EXERCISE INSTRUCTIONS: Collect all lines below with the string "following".

DATA FOR PROCESSING:

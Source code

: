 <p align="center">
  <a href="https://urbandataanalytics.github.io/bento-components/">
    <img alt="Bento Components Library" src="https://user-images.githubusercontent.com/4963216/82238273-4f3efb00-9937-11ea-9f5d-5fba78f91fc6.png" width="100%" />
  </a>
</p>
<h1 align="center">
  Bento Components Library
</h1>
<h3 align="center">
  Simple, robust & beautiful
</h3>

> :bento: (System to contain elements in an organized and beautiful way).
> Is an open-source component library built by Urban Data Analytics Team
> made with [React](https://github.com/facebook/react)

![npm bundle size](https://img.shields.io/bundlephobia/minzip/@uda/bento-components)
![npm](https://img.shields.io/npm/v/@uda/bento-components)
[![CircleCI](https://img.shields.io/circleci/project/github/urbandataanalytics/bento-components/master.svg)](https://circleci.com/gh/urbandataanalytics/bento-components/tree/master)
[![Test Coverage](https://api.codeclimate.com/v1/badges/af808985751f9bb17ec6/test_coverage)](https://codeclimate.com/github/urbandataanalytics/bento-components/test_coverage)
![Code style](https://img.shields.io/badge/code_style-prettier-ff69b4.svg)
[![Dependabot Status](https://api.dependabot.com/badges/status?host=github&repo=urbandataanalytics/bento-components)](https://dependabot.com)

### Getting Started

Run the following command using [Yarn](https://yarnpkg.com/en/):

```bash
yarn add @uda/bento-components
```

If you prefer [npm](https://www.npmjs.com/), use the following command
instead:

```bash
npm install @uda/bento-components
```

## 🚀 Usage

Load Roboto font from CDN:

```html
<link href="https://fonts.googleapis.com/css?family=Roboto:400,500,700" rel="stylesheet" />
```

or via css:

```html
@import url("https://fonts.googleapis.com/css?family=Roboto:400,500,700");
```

...

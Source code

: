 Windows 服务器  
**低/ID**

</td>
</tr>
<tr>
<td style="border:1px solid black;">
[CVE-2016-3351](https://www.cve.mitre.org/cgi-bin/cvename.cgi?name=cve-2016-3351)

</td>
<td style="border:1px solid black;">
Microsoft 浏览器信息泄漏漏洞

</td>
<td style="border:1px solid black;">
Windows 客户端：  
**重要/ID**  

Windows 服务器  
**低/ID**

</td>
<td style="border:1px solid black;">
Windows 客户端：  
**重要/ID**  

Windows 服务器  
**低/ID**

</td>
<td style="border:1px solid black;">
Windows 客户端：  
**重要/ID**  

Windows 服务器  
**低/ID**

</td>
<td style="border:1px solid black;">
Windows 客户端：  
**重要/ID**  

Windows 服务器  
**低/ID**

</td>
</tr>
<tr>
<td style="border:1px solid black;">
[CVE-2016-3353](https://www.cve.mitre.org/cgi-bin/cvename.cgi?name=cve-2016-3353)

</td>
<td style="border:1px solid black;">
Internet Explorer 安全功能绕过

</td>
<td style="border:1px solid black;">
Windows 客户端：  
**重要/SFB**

YOUR RESPONSE:
Run the following command using [Yarn](https://yarnpkg.com/en/):
If you prefer [npm](https://www.npmjs.com/), use the following command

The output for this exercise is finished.